In 2005, State-owned enterprise Sentech announced its plans to roll out DTT using digital video broadcasting terrestrial (DVB-T) technology, in time for the 2010 FIFA World Cup.

Initially, there will be two DVB-T transmitters for each location or site.

The first phase of the project involves upgrading the Sentech broadcast network and duplicating the current analogue network channels on a digital system.

Most of the 220 sites needed to broadcast DTT to 92% of South Africa's population are in place, but have to be upgraded to become fully digital. Once that process has been completed, DTT and analogue systems will run simultaneously (a dual-illumination process) until South Africa is ready to switch off analogue transmission. This decision will be made by government.

Consumers will require a set-top box (STB) to decode the signal, even for public broadcasting and free-to-air channels. The STBs are expected to be subsidised.

Once the migration to DTT is complete, the country will no longer have exclusive use of the frequencies.

Value
The upgrade is expected to cost R1-billion.

Supplying the STBs will cost an estimated R2.45-billion.

Duration
According to an agreement with the International Telecommunications Union (ITU), the country has until 2015 to complete the migration.

Latest Developments
Free-to-air broadcaster e.tv is set to challenge Communication Minister Faith Muthambi’s decision on a control system for government’s subsidised STBs.

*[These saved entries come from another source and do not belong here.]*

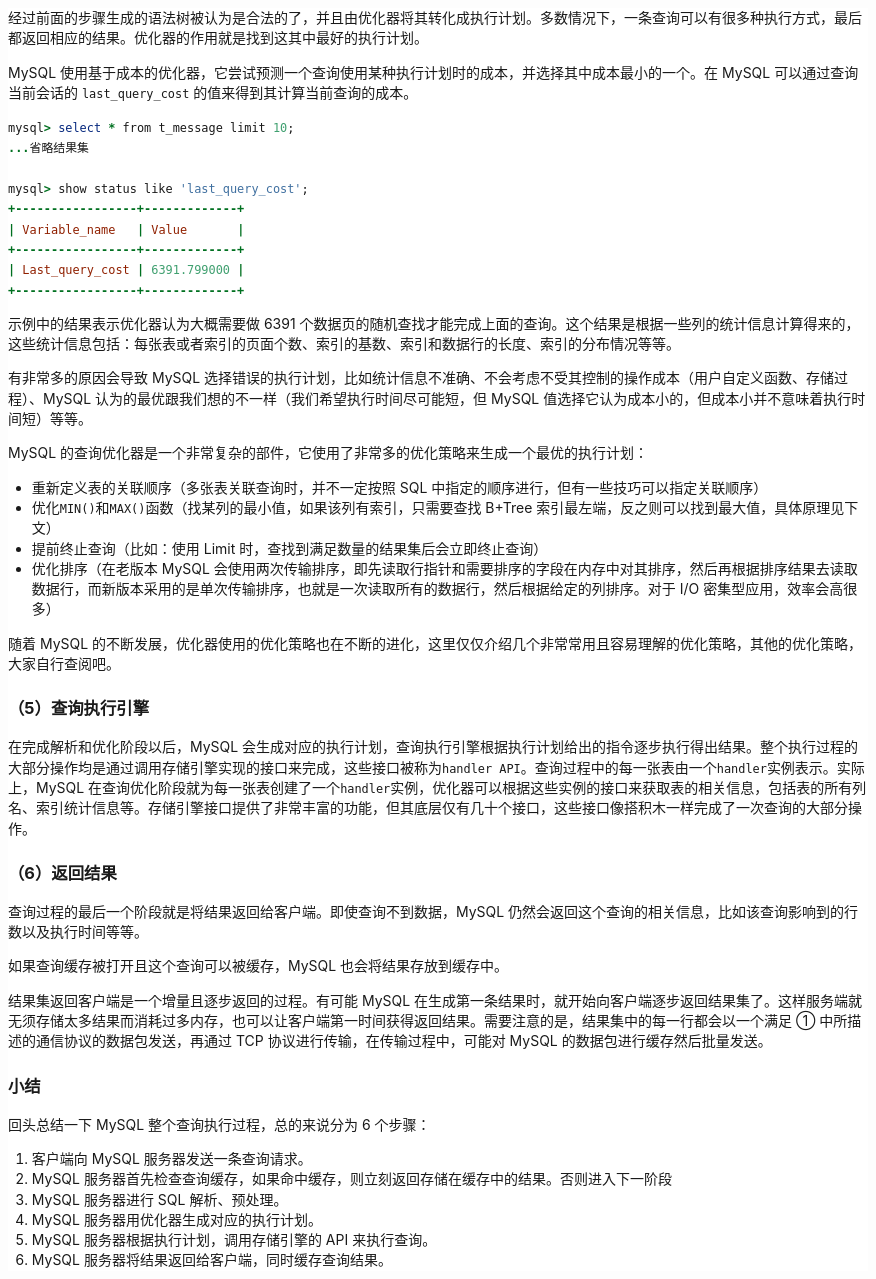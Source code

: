 经过前面的步骤生成的语法树被认为是合法的了，并且由优化器将其转化成执行计划。多数情况下，一条查询可以有很多种执行方式，最后都返回相应的结果。优化器的作用就是找到这其中最好的执行计划。

MySQL 使用基于成本的优化器，它尝试预测一个查询使用某种执行计划时的成本，并选择其中成本最小的一个。在 MySQL 可以通过查询当前会话的 `last_query_cost` 的值来得到其计算当前查询的成本。

```ruby
mysql> select * from t_message limit 10;
...省略结果集

mysql> show status like 'last_query_cost';
+-----------------+-------------+
| Variable_name   | Value       |
+-----------------+-------------+
| Last_query_cost | 6391.799000 |
+-----------------+-------------+
```

示例中的结果表示优化器认为大概需要做 6391 个数据页的随机查找才能完成上面的查询。这个结果是根据一些列的统计信息计算得来的，这些统计信息包括：每张表或者索引的页面个数、索引的基数、索引和数据行的长度、索引的分布情况等等。

有非常多的原因会导致 MySQL 选择错误的执行计划，比如统计信息不准确、不会考虑不受其控制的操作成本（用户自定义函数、存储过程）、MySQL 认为的最优跟我们想的不一样（我们希望执行时间尽可能短，但 MySQL 值选择它认为成本小的，但成本小并不意味着执行时间短）等等。

MySQL 的查询优化器是一个非常复杂的部件，它使用了非常多的优化策略来生成一个最优的执行计划：

- 重新定义表的关联顺序（多张表关联查询时，并不一定按照 SQL 中指定的顺序进行，但有一些技巧可以指定关联顺序）
- 优化`MIN()`和`MAX()`函数（找某列的最小值，如果该列有索引，只需要查找 B+Tree 索引最左端，反之则可以找到最大值，具体原理见下文）
- 提前终止查询（比如：使用 Limit 时，查找到满足数量的结果集后会立即终止查询）
- 优化排序（在老版本 MySQL 会使用两次传输排序，即先读取行指针和需要排序的字段在内存中对其排序，然后再根据排序结果去读取数据行，而新版本采用的是单次传输排序，也就是一次读取所有的数据行，然后根据给定的列排序。对于 I/O 密集型应用，效率会高很多）

随着 MySQL 的不断发展，优化器使用的优化策略也在不断的进化，这里仅仅介绍几个非常常用且容易理解的优化策略，其他的优化策略，大家自行查阅吧。

### （5）查询执行引擎

在完成解析和优化阶段以后，MySQL 会生成对应的执行计划，查询执行引擎根据执行计划给出的指令逐步执行得出结果。整个执行过程的大部分操作均是通过调用存储引擎实现的接口来完成，这些接口被称为`handler API`。查询过程中的每一张表由一个`handler`实例表示。实际上，MySQL 在查询优化阶段就为每一张表创建了一个`handler`实例，优化器可以根据这些实例的接口来获取表的相关信息，包括表的所有列名、索引统计信息等。存储引擎接口提供了非常丰富的功能，但其底层仅有几十个接口，这些接口像搭积木一样完成了一次查询的大部分操作。

### （6）返回结果

查询过程的最后一个阶段就是将结果返回给客户端。即使查询不到数据，MySQL 仍然会返回这个查询的相关信息，比如该查询影响到的行数以及执行时间等等。

如果查询缓存被打开且这个查询可以被缓存，MySQL 也会将结果存放到缓存中。

结果集返回客户端是一个增量且逐步返回的过程。有可能 MySQL 在生成第一条结果时，就开始向客户端逐步返回结果集了。这样服务端就无须存储太多结果而消耗过多内存，也可以让客户端第一时间获得返回结果。需要注意的是，结果集中的每一行都会以一个满足 ① 中所描述的通信协议的数据包发送，再通过 TCP 协议进行传输，在传输过程中，可能对 MySQL 的数据包进行缓存然后批量发送。

### 小结

回头总结一下 MySQL 整个查询执行过程，总的来说分为 6 个步骤：

1. 客户端向 MySQL 服务器发送一条查询请求。
2. MySQL 服务器首先检查查询缓存，如果命中缓存，则立刻返回存储在缓存中的结果。否则进入下一阶段
3. MySQL 服务器进行 SQL 解析、预处理。
4. MySQL 服务器用优化器生成对应的执行计划。
5. MySQL 服务器根据执行计划，调用存储引擎的 API 来执行查询。
6. MySQL 服务器将结果返回给客户端，同时缓存查询结果。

The broadcaster will submit to the Gauteng High Court to have aspects of the Broadcasting Digital Migration (BDM) policy reviewed.

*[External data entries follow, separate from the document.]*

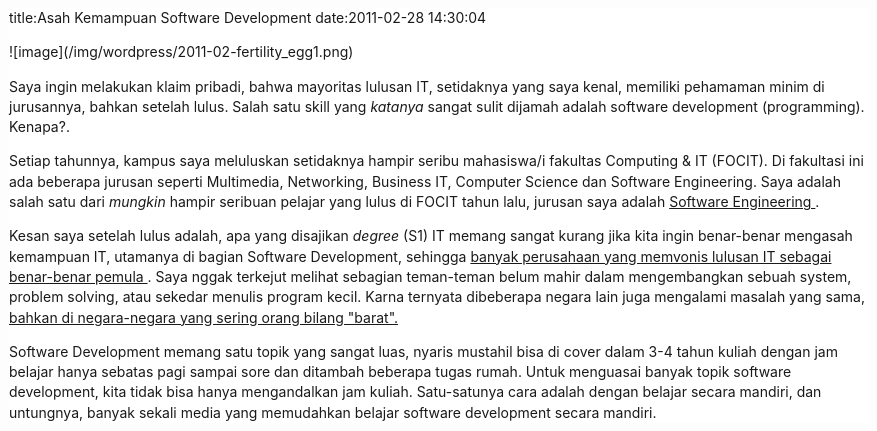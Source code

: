 title:Asah Kemampuan Software Development
date:2011-02-28 14:30:04

<p>
 ![image](/img/wordpress/2011-02-fertility_egg1.png)
</p>
<p>
 Saya ingin melakukan klaim pribadi, bahwa mayoritas lulusan IT, setidaknya yang saya kenal, memiliki pehamaman minim di jurusannya, bahkan setelah lulus. Salah satu skill yang
 <em>
  katanya
 </em>
 sangat sulit dijamah adalah software development (programming). Kenapa?.
</p>
<p>
 Setiap tahunnya, kampus saya meluluskan setidaknya hampir seribu mahasiswa/i fakultas Computing &amp; IT (FOCIT). Di fakultasi ini ada beberapa jurusan seperti Multimedia, Networking, Business IT, Computer Science dan Software Engineering. Saya adalah salah satu dari
 <em>
  mungkin
 </em>
 hampir seribuan pelajar yang lulus di FOCIT tahun lalu, jurusan saya adalah
 <a href="http://en.wikipedia.org/wiki/Software_engineering">
  Software Engineering
 </a>
 .
</p>
<p>
 Kesan saya setelah lulus adalah, apa yang disajikan
 <em>
  degree
 </em>
 (S1) IT memang sangat kurang jika kita ingin benar-benar mengasah kemampuan IT, utamanya di bagian Software Development, sehingga
 <a href="http://www.networkworld.com/news/2011/022511-it-graduates.html?hpg1=bn" target="_blank">
  banyak perusahaan yang memvonis lulusan IT sebagai benar-benar pemula
 </a>
 . Saya nggak terkejut melihat sebagian teman-teman belum mahir dalam mengembangkan sebuah system, problem solving, atau sekedar menulis program kecil. Karna ternyata dibeberapa negara lain juga mengalami masalah yang sama,
 <a href="http://www.codinghorror.com/blog/2010/02/the-nonprogramming-programmer.html">
  bahkan di negara-negara yang sering orang bilang "barat".
 </a>
</p>
<p>
 Software Development memang satu topik yang sangat luas, nyaris mustahil bisa di cover dalam 3-4 tahun kuliah dengan jam belajar hanya sebatas pagi sampai sore dan ditambah beberapa tugas rumah. Untuk menguasai banyak topik software development, kita tidak bisa hanya mengandalkan jam kuliah. Satu-satunya cara adalah dengan belajar secara mandiri, dan untungnya, banyak sekali media yang memudahkan belajar software development secara mandiri.
</p>
<p>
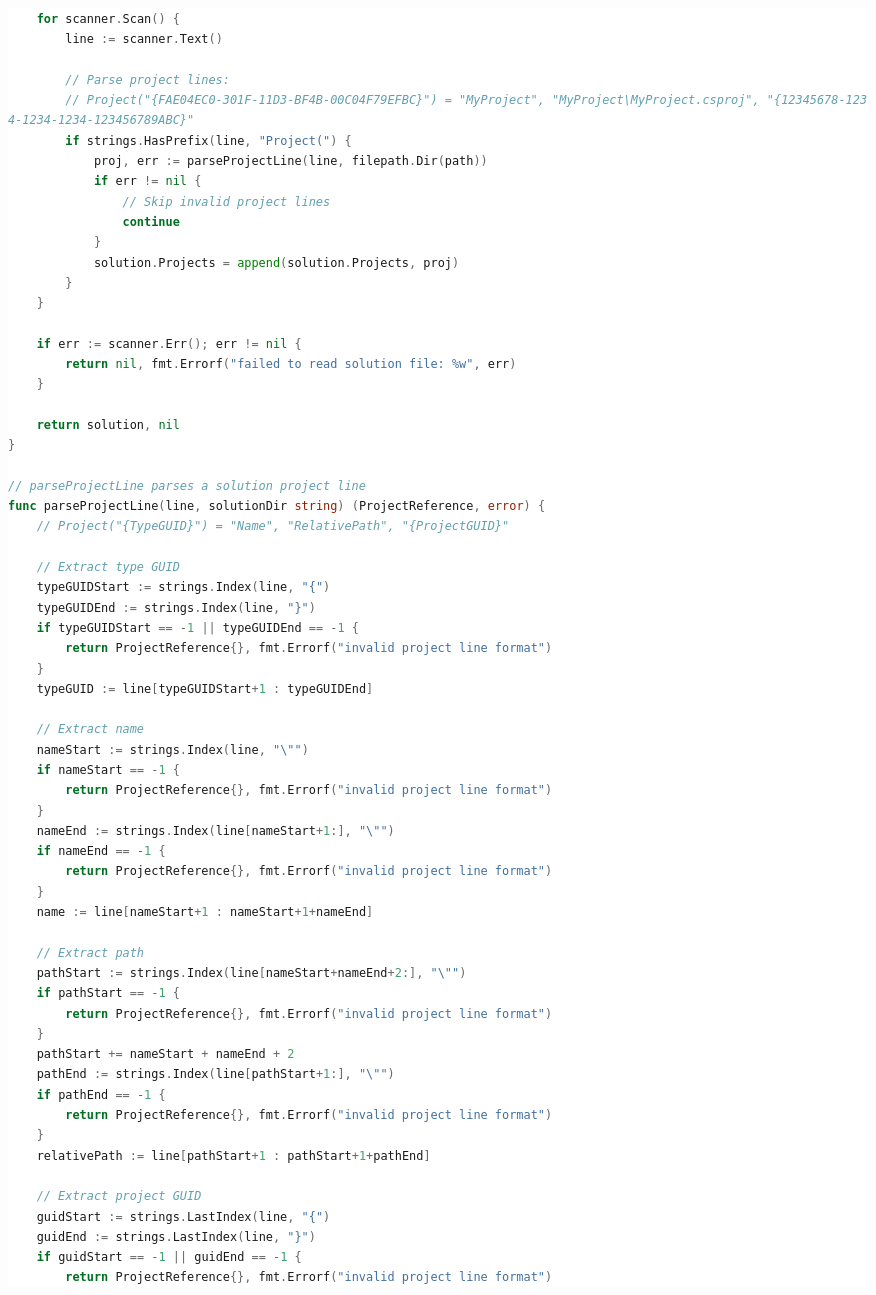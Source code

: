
 ```go
	for scanner.Scan() {
		line := scanner.Text()

		// Parse project lines:
		// Project("{FAE04EC0-301F-11D3-BF4B-00C04F79EFBC}") = "MyProject", "MyProject\MyProject.csproj", "{12345678-1234-1234-1234-123456789ABC}"
		if strings.HasPrefix(line, "Project(") {
			proj, err := parseProjectLine(line, filepath.Dir(path))
			if err != nil {
				// Skip invalid project lines
				continue
			}
			solution.Projects = append(solution.Projects, proj)
		}
	}

	if err := scanner.Err(); err != nil {
		return nil, fmt.Errorf("failed to read solution file: %w", err)
	}

	return solution, nil
}

// parseProjectLine parses a solution project line
func parseProjectLine(line, solutionDir string) (ProjectReference, error) {
	// Project("{TypeGUID}") = "Name", "RelativePath", "{ProjectGUID}"

	// Extract type GUID
	typeGUIDStart := strings.Index(line, "{")
	typeGUIDEnd := strings.Index(line, "}")
	if typeGUIDStart == -1 || typeGUIDEnd == -1 {
		return ProjectReference{}, fmt.Errorf("invalid project line format")
	}
	typeGUID := line[typeGUIDStart+1 : typeGUIDEnd]

	// Extract name
	nameStart := strings.Index(line, "\"")
	if nameStart == -1 {
		return ProjectReference{}, fmt.Errorf("invalid project line format")
	}
	nameEnd := strings.Index(line[nameStart+1:], "\"")
	if nameEnd == -1 {
		return ProjectReference{}, fmt.Errorf("invalid project line format")
	}
	name := line[nameStart+1 : nameStart+1+nameEnd]

	// Extract path
	pathStart := strings.Index(line[nameStart+nameEnd+2:], "\"")
	if pathStart == -1 {
		return ProjectReference{}, fmt.Errorf("invalid project line format")
	}
	pathStart += nameStart + nameEnd + 2
	pathEnd := strings.Index(line[pathStart+1:], "\"")
	if pathEnd == -1 {
		return ProjectReference{}, fmt.Errorf("invalid project line format")
	}
	relativePath := line[pathStart+1 : pathStart+1+pathEnd]

	// Extract project GUID
	guidStart := strings.LastIndex(line, "{")
	guidEnd := strings.LastIndex(line, "}")
	if guidStart == -1 || guidEnd == -1 {
		return ProjectReference{}, fmt.Errorf("invalid project line format")
```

The policy, the amended version of which was gazetted in March, outlines new policy plans for government to adopt a control system for the 100%-subsided STBs it will provide for five-million of South Africa’s poorest households.

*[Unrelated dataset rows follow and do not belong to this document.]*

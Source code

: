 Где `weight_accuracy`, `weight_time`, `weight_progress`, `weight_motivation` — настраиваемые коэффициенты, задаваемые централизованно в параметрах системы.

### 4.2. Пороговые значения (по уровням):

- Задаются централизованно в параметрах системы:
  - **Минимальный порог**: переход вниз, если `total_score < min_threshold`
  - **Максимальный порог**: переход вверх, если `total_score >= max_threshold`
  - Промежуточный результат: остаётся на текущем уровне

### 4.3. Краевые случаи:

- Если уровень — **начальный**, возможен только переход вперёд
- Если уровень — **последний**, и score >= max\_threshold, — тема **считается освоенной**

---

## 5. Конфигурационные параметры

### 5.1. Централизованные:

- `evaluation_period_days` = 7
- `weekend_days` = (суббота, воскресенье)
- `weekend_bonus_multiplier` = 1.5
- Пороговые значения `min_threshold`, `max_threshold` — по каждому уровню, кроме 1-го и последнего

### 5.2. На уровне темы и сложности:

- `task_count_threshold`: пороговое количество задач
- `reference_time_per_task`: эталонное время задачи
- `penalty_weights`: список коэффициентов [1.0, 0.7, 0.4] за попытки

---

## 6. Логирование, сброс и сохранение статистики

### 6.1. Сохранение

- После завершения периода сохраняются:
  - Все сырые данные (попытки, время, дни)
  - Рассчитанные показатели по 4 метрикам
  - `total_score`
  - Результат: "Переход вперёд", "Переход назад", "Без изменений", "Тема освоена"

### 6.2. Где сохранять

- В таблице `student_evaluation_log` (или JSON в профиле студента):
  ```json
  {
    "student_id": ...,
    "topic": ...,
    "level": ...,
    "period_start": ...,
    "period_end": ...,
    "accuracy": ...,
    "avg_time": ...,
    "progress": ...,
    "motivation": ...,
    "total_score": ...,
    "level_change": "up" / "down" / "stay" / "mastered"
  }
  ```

e.tv has requested that the provision stating that the subsidised STBs will not have the capability to encrypt broadcast signals be set aside and that the provision wherein the STB control system is nonmandatory be amended.

e. tv COO Mark Rosin has said in a statement that the company aims to ensure the freedom of choice in deciding whether to encrypt its own broadcast signals – a choice that is the policy prevents.

“In one provision, the Minister purports to allow broadcasters the right to make their own decisions on the question of encryption. But in another adjacent provision, the Minister renders this right entirely nugatory and meaningless by stating that the five-million government-subsidised STBs will not have the capability to encrypt,” Rosin explains.

“e.tv considers it essential that it be able to encrypt its broadcast signal primarily because this would prevent noncompliant STBs from receiving digital broadcast signals, thereby ensuring a uniform and reliable viewer experience,” Rosia has explained.

Key Contracts and Suppliers
None stated.

On Budget and on Time?
The project is six years behind schedule.

There have been several migration delays since South Africa reached an agreement with the ITU in 2006 to migrate from an analogue to a digital signal by mid-2015.

One of the major stumbling blocks was the dispute about whether the STBs should have a control system.

The South African Communications Forum previously told Engineering News Online that delays in South Africa’s transition to digital television had cost the country’s STB manufacturing industry more than R50-million and stressed that any more delays would lead to further losses.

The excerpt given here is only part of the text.